The Spur Lone Creek Steak Ranch at Mall of Africa in Midrand, Gauteng, one of the new-look outlet. Picture: MASI LOSI
The Spur Lone Creek Steak Ranch at Mall of Africa in Midrand, Gauteng, one of the new-look outlet. Picture: MASI LOSI

It is a sad day when one reads of a firm that has had such an impact on the SA psyche rapidly going down the proverbial drain due to the Covid-19 crisis — and, of course, more so the ineptitude of those who are supposed to be governing us mere plebs. I am talking of Spur Steak Ranches, the restaurant institution where thousands of individuals got their first taste of work.

It was November 1983 when I stepped off the plane after an arduous journey from the UK to Cape Town. I had been invited by Spur founder Allen Ambor to come to SA to see the country for myself before deciding whether to join the group as franchise director for what was then the Transvaal, Orange Free State and Natal. I expected to stay two weeks, go home and that would be that. That was 36 years ago. I’m still here, which says it all.

My introduction to Spur head office was two plug-in phones at alcove seven (seating in a corner) at Spur Sea Point. Yep, that was the franchise head office, with Gerd Topat, who was then GM, later to become MD. After about six months I was relocated to a flat in Bedfordview, which was to become the Johannesburg office.

At that time the Johannesburg steakhouse scene was ruled by Mike’s Kitchen, Longhorn, Squires Loft and Blacksteer. I clearly remember sitting in the offices of Liberty in Braamfontein trying to negotiate premises. I was told explicitly that Spur was a burger joint, a nonentity, and under no circumstances would Liberty allow the concept into any of its shopping centres.

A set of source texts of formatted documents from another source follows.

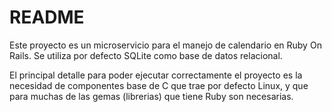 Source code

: # README

Este proyecto es un microservicio para el manejo de calendario en Ruby On Rails. Se utiliza por defecto SQLite como base de datos relacional.

El principal detalle para poder ejecutar correctamente el proyecto es la necesidad de componentes base de C que trae por defecto Linux, y que
para muchas de las gemas (librerias) que tiene Ruby son necesarias.
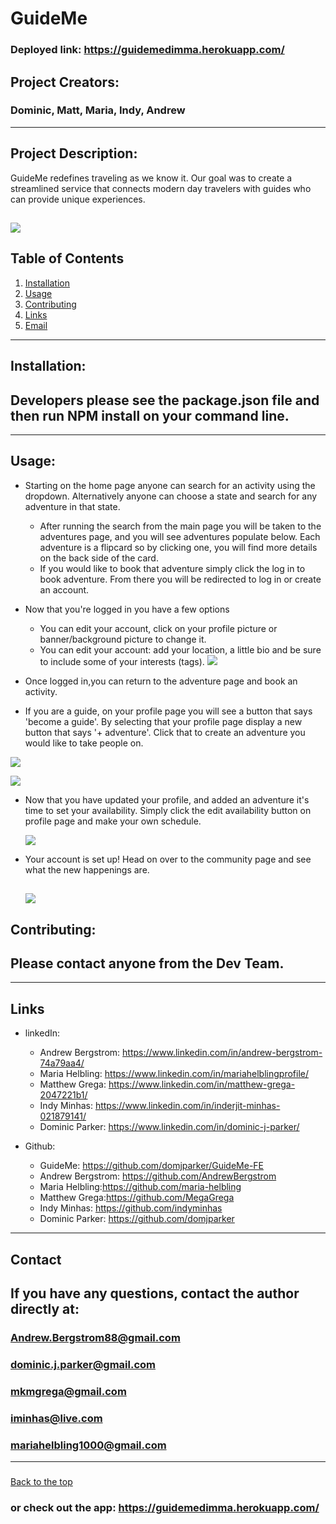   # GuideMe
### Deployed link: https://guidemedimma.herokuapp.com/
  ## Project Creators: 
  ### Dominic, Matt, Maria, Indy, Andrew
---

  ## Project Description:
  GuideMe redefines traveling as we know it. Our goal was to create a streamlined service that connects modern day travelers with guides who can provide unique experiences. 

  ![](public/guideme.jpg)
---
 
  ## Table of Contents
  1. [Installation](#Installation)
  2. [Usage](#Usage)
  3. [Contributing](#Contributing)
  4. [Links](#Links)
  5. [Email](#Contact)
  
  ---

  ## Installation:
  ## Developers please see the package.json file and then run NPM install on your command line.

  ---      

  ## Usage:

  * Starting on the home page anyone can search for an activity using the dropdown. Alternatively anyone can  choose a state and search for any adventure in that state. 
    * After running the search from the main page you will be taken to the adventures page, and you will see adventures populate below. Each adventure is a flipcard so by clicking one, you will find more details on the back side of the card. 
    * If you would like to book that adventure simply click the log in to book adventure. From there you will be redirected to log in or create an account.
  * Now that you're logged in you have a few options 
    * You can edit your account, click on your profile picture or banner/background picture to change it.
    * You  can edit your account: add your location, a little bio and be sure to include some of your interests (tags). 
    ![](public/profileupdate.jpg)

  * Once logged in,you can return to the adventure page and book an activity. 

  * If you are a guide, on your profile page you will see a button that says 'become a guide'. By selecting that your profile page display a new button that says '+ adventure'. Click that to create an adventure you would like to take people on. 

  ![](public/guideprofile.jpg)

  ![](public/adventureform.jpg)

* Now that you have updated your profile, and added an adventure it's time to set your availability. Simply click the edit availability button on profile page and make your own schedule. 

  ![](public/calendar.jpg)

* Your account is set up! Head on over to the community page and see what the new happenings are. 

  ![](public/communitypage.jpg)
  ---
 
 ## Contributing:
 ## Please contact anyone from the Dev Team.
---

 ## Links

  * linkedIn: 
    * Andrew Bergstrom: https://www.linkedin.com/in/andrew-bergstrom-74a79aa4/ 
    * Maria Helbling: https://www.linkedin.com/in/mariahelblingprofile/
    * Matthew Grega: https://www.linkedin.com/in/matthew-grega-2047221b1/
    * Indy Minhas: https://www.linkedin.com/in/inderjit-minhas-021879141/
    * Dominic Parker:  https://www.linkedin.com/in/dominic-j-parker/

        
  * Github:
    * GuideMe: https://github.com/domjparker/GuideMe-FE
    * Andrew Bergstrom: https://github.com/AndrewBergstrom 
    * Maria Helbling:https://github.com/maria-helbling
    * Matthew Grega:https://github.com/MegaGrega
    * Indy Minhas: https://github.com/indyminhas
    * Dominic Parker: https://github.com/domjparker


  ---

  ## Contact
 
  ## If you have any questions, contact the author directly at: 
  ### Andrew.Bergstrom88@gmail.com 
  ### dominic.j.parker@gmail.com
  ### mkmgrega@gmail.com
  ### iminhas@live.com
  ### mariahelbling1000@gmail.com

---
### 
  [Back to the top](#GuideMe)
### or check out the app: https://guidemedimma.herokuapp.com/
  
  




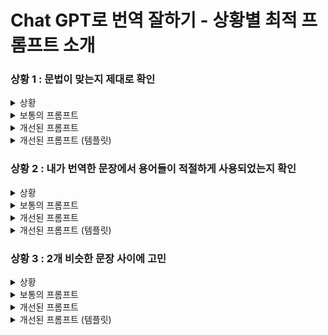 # Chat GPT로 번역 잘하기 - 상황별 최적 프롬프트 소개

###  상황 1 : 문법이 맞는지 제대로 확인

<details>
<summary>상황</summary>

    내가 번역한 문장이 문법적으로 정확한지 확인하고, 만약 틀렸으면 고치고 싶은 상황
- 원문 : 그녀는 오랜 시간 음악을 공부했습니다.
- 내가 번역한 문장 : She long time studied music.  
</details>
<details>
<summary>보통의 프롬프트</summary>

- 이 문장 문법 어때?
- 'She long time studied music.'
</details>
<details>
<summary>개선된 프롬프트</summary>

- 나는 번역이 문법적으로 정확할 뿐만 아니라, 영어권 청자들에게도 자연스럽게 잘 와닿게 하고 싶음
- 번역문의 문법을 검사하고 문법이 틀렸다면 왜 틀렸는지, 다음엔 안틀릴 수 있도록 이유를 설명해줘. 최대한 쉽게 설명해줘
- 그리고 더 자연스럽거나 매력적으로 들릴 수 있는 다른 표현을 3개 제안해줘
- 원문은아래와 같아
- 'She long time studied music.'
- 특히 원문의 느낌을 유지하면서 영어로 자연스럽게 들릴 수 있도록 하는 것이 중요해 . 원문은 '그녀는 오랜 시간 음악을 공부했습니다.'"여기서 정말 오랜시간 고생하면서 공부한 느낌도 강조하고 싶어 
</details>
<details>
<summary>개선된 프롬프트 (템플릿)</summary>

- 나는 번역이 문법적으로 정확할 뿐만 아니라, 영어권 청자들에게도 자연스럽게 잘 와닿게 하고 싶음.
- 번역문의 문법을 검사하고 문법이 틀렸다면 왜 틀렸는지, 다음엔 안틀릴 수 있도록 이유를 설명해줘. 최대한 쉽게 설명해줘
- 그리고 더 자연스럽거나 매력적으로 들릴 수 있는 다른 표현을 3개 제안해줘
- 번역문은아래와 같아
    - **[번역문장 삽입]**
- 특히 원문의 느낌을 유지하면서 영어로 자연스럽게 들릴 수 있도록 하는 것이 중요해 . 원문은 **[원문 삽입]**
- **[원문에서 살리고 싶은 느낌]** 도 강조하고 싶어
</details>

### 상황 2 : 내가 번역한 문장에서 용어들이 적절하게 사용되었는지 확인
<details>
<summary>상황</summary>

    문법뿐만 아니라 전반적으로 내가 번역한 문장이 괜찮은지, 용어들이 잘 번역된건지 확인

- 원문 : 행정안전부은 2024년 사용자 중심의 공공 웹·앱 사용자 인터페이스(UI)와 사용자 경험(UX) 혁신을 위해 12억원 규모의 예산을 투입하여 본격 개선한다.
- 번역한 문장 : The Ministry of Public Administration and Security will invest 1.2 billion won in budget to innovate user-based public web and app user interface (UI) and user experience (UX) in 2024 to improve it.

</details>
<details>
<summary>보통의 프롬프트</summary>

- 원문 : 행정안전부은 2024년 사용자 중심의 공공 웹·앱 사용자 인터페이스(UI)와 사용자 경험(UX) 혁신을 위해 12억원 규모의 예산을 투입하여 본격 개선한다.
- 번역 : The Ministry of Public Administration and Security will invest 1.2 billion won in budget to innovate user-based public web and app user interface (UI) and user experience (UX) in 2024 to improve it
- 내 번역 어때
</details>
<details>
<summary>개선된 프롬프트</summary>

원문 : 행정안전부은 2024년 사용자 중심의 공공 웹·앱 사용자 인터페이스(UI)와 사용자 경험(UX) 혁신을 위해 12억원 규모의 예산을 투입하여 본격 개선한다.

번역 : The Ministry of Public Administration and Security will invest 1.2 billion won in budget to innovate user-centered public web and app user interface (UI) and user experience (UX) in 2024 to improve it in earnest.

- 내가 번역한 영어 문장 어때? 이상하면 이유를 알려줘
- 특히 사용자 경험 혁신, 사용자 중심, 공공 웹앱 같은 전문 용어들의 번역이 제대로 된게 맞는지 꼭 확인해주고 이유를 알려줘
- 번역을 개선할 수 있으면, 영어적으로 자연스럽게 표현해줘
- 이 글은 정부의 보도자료이기 떄문에 문장이 간결하고 정확하고 분명해야 해
- 개선된 번역문은 3가지 옵션을 주고, 왜 그렇게 번역했는지 이유도 설명해줘
- 그리고 그 중에서 가장 좋은 옵션을 선정해줘
</details>
<details>
<summary>개선된 프롬프트 (템플릿)</summary>

원문 : **[원문 삽입]**

번역한 문장 : **[번역문 삽입]**
- 번역 잘 된거 맞아? 체크해줘
- 특히 [**원문 전문용어 예시 나열]** 같은 전문 용어들의 번역이 제대로 된게 맞는지 꼭 확인해주고 이유를 알려줘
- 번역을 개선할 수 있으면, 영어적으로 자연스럽게 표현해줘
- 이 글은 **[원문 성격]** 이기 때문에 문장이 간결하고 정확하고 분명해야 해
- 개선된 번역문은 3가지 옵션을 주고, 왜 그렇게 번역했는지 이유도 설명해줘
- 그리고 그 중에서 가장 좋은 옵션을 선정해줘
</details>

### 상황 3 :  2개 비슷한 문장 사이에 고민

<details>
<summary>상황</summary>

    2개의 비슷한 번역문장이 있는데 어떤게 더 좋은지 고민을 하는 경우

- 원문 : 해당 장치는 인터넷에 쉽게 접근할 수 있도록 한다.
- 번역 1 : The device enables easy access to the internet.
- 번역 2 : The device facilitates easy access to the internet.  
</details>
<details>
<summary>보통의 프롬프트</summary>

- "이 두 문장 중 어떤게 낫니? '
- A: The device enables easy access to the internet. 
- B: The device facilitates easy access to the internet.'"
</details>
<details>
<summary>개선된 프롬프트</summary>
번역 1) The device enables easy access to the internet

번역 2) The device facilitates easy access to the internet.

- 두 번역 문장 중 어떤게 낫니?
- 원문 : 해당 장치는 인터넷에 쉽게 접근할 수 있도록 한다.
- 원문은 기술적 제품을 설명하는 글이다
- 특히 enable와 facilitate의 미묘한 차이를 구체적으로 설명해주고, 어떤 상황에서는 어떤 단어를 쓰는게 더 맞는지 추천해줘
- 두 번역문장 말고도 대안이 있으면 알려주고 이유를 설명해줘
</details>
<details>
<summary>개선된 프롬프트 (템플릿)</summary>

번역 1 : **[번역문 1 삽입]**

번역 2 : **[번역문 2 삽입]**

두 번역 문장 중 어떤게 낫니?
- 원문 : **[원문 삽입]**
- 원문은 **[원문 성격]** 글이다
- 특히 **[단어 차이]** 미묘한 차이를 구체적으로 설명해주고, 어떤 상황에서는 어떤 단어를 쓰는게 더 맞는지 추천해줘
- 두 번역문장 말고도 대안이 있으면 알려주고 이유를 설명해줘
</details>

Due to what I can only put down to my obliviousness, I plodded on with the Spur concept until lady luck passed by and I was able to do a couple of deals. It was then that we decided we needed an assistant. That was (current CEO) Pierre van Tonder, who on his own accord called to say he had two weeks’ leave owing to him where he was employed at the time, and could he shadow me for that period. I said yes. Allen subsequently agreed that Pierre could be my assistant, and the rest is history.

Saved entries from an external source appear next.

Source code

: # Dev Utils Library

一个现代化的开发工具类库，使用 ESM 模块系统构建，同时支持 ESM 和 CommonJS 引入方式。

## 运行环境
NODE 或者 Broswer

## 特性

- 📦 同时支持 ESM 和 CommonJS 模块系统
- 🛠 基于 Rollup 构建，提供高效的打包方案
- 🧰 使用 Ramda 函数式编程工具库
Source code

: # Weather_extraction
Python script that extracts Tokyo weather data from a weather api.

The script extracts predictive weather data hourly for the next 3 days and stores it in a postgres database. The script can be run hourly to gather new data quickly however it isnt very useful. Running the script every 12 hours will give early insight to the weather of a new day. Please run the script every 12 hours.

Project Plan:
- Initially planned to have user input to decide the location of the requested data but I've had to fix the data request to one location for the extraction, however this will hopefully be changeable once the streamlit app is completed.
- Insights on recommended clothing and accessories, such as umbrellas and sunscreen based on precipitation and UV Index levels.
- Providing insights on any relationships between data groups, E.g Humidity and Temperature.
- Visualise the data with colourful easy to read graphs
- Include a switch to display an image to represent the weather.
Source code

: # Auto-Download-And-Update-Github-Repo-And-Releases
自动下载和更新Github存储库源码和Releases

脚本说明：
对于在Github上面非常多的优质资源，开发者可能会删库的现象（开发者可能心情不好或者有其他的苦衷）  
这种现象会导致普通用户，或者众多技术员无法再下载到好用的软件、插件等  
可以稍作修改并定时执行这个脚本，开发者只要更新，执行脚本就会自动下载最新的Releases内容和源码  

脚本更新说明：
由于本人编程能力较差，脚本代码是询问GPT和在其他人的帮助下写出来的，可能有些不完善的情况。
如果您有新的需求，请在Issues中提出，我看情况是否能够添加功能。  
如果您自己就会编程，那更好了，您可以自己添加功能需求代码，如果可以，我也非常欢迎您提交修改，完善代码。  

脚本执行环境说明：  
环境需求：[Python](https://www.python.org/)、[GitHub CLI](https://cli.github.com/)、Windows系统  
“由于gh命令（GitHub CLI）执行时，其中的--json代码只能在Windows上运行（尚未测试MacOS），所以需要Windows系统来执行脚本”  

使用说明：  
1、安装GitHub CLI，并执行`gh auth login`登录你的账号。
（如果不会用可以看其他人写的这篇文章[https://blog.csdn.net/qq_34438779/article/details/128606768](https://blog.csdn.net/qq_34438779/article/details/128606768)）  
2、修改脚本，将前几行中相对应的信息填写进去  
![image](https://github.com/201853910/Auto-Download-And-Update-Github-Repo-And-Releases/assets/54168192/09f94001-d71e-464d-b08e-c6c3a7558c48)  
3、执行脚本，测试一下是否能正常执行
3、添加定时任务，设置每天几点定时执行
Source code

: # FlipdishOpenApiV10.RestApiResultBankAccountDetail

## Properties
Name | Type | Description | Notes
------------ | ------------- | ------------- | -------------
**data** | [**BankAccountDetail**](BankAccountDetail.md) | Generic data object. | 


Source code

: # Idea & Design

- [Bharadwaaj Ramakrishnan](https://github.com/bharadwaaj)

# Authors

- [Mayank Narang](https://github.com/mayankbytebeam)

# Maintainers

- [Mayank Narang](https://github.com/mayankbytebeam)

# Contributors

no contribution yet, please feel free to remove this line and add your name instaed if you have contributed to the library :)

Ambor was the most difficult man I have ever worked for — eccentric and demanding, he came close to driving me insane. But what he gave all of us, no matter what position we held at Spur, was the chance to break out. He gave us great opportunity, whether it be Topat, who came to SA as a grill cook for Wimpy; myself as manager by way of a fish ’n chip chain in the UK; or Van Tonder, a junior manager at the Midnight Grill … Ambor gave us the keys to a future that no-one else would have ever done. 

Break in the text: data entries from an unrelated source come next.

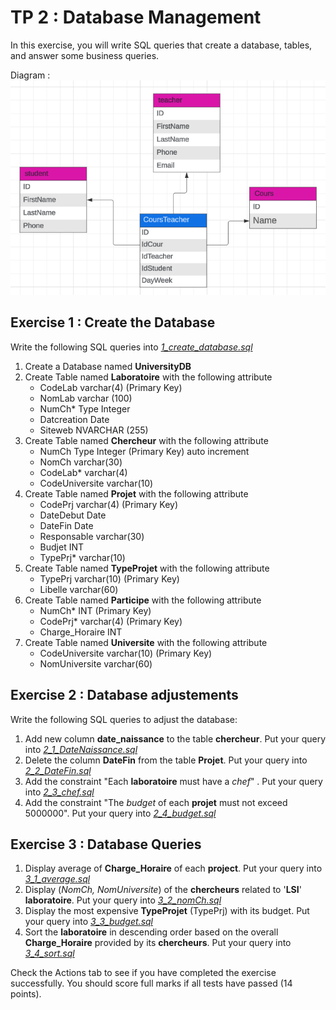 # TP 2 : Database Management

In this exercise, you will write SQL queries that create a database, tables, and answer some business queries.

Diagram : <br/>
![diagram](<assets/diagram.png>)

## Exercise 1 : Create the Database

Write the following SQL queries into [_1_create_database.sql_](1_create_database.sql)
1. Create a Database named **UniversityDB**
2. Create Table named **Laboratoire** with the following attribute
    * CodeLab varchar(4) (Primary Key)
    * NomLab varchar (100)
    * NumCh* Type Integer
    * Datcreation Date
    * Siteweb NVARCHAR (255)
3. Create Table named **Chercheur** with the following attribute
    * NumCh Type Integer (Primary Key) auto increment
    * NomCh varchar(30)
    * CodeLab* varchar(4)
    * CodeUniversite varchar(10)
4. Create Table named **Projet** with the following attribute
    * CodePrj varchar(4) (Primary Key)
    * DateDebut Date
    * DateFin Date
    * Responsable varchar(30)
    * Budjet INT
    * TypePrj* varchar(10)
5. Create Table named **TypeProjet** with the following attribute
    * TypePrj varchar(10) (Primary Key)
    * Libelle varchar(60)
6. Create Table named **Participe** with the following attribute
    * NumCh* INT (Primary Key)
    * CodePrj* varchar(4) (Primary Key)
    * Charge_Horaire INT
7. Create Table named **Universite** with the following attribute
    * CodeUniversite varchar(10) (Primary Key)
    * NomUniversite varchar(60)
  

## Exercise 2 : Database adjustements

Write the following SQL queries to adjust the database:
1. Add new column **date_naissance** to the table **chercheur**. Put your query into [_2_1_DateNaissance.sql_](2_1_DateNaissance.sql)
2. Delete the column **DateFin** from the table **Projet**. Put your query into [_2_2_DateFin.sql_](2_2_DateFin.sql)
3. Add the constraint "Each **laboratoire** must have a _chef_" . Put your query into [_2_3_chef.sql_](2_3_chef.sql)
4. Add the constraint "The _budget_ of each **projet** must not exceed 5000000". Put your query into [_2_4_budget.sql_](2_4_budget.sql)
   
 ## Exercise 3 : Database Queries 

 1. Display average of **Charge_Horaire** of each **project**. Put your query into [_3_1_average.sql_](3_1_average.sql)
 2. Display (_NomCh, NomUniversite_) of the **chercheurs** related to '**LSI**' **laboratoire**. Put your query into [_3_2_nomCh.sql_](3_2_nomCh.sql)
 3. Display the most expensive **TypeProjet** (TypePrj) with its budget. Put your query into [_3_3_budget.sql_](3_3_budget.sql)
 4. Sort the **laboratoire** in descending order based on the overall **Charge_Horaire** provided by its **chercheurs**. Put your query into [_3_4_sort.sql_](3_4_sort.sql)

 
  Check the Actions tab to see if you have completed the exercise successfully. You should score full marks if all tests have passed (14 points).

Pierre and I built the Spur business from a two-bedroomed flat and then from a two-bedroomed house in Norwood, and the rest is history. I left Spur in 1993 and went on to become a founder of PostNet, Cash Converters, 3@1 Business Centres and Assisted Home Nursing. Topat cofounded Cash Crusaders. Other concepts from ex-Spur franchisees include Dros, Cape Town Fish Market, Primi Piatti, and the list goes on.

Who would have thought one man’s dream in 1967 would have spawned so may businesses and tens of thousands of jobs? It took 50 years to build Spur, yet Covid-19 — with the government’s help — is busy destroying it in less than five months.

What the future holds for Spur is anyone’s guess but when the heart and soul of a business is no longer in place, it will inevitably die.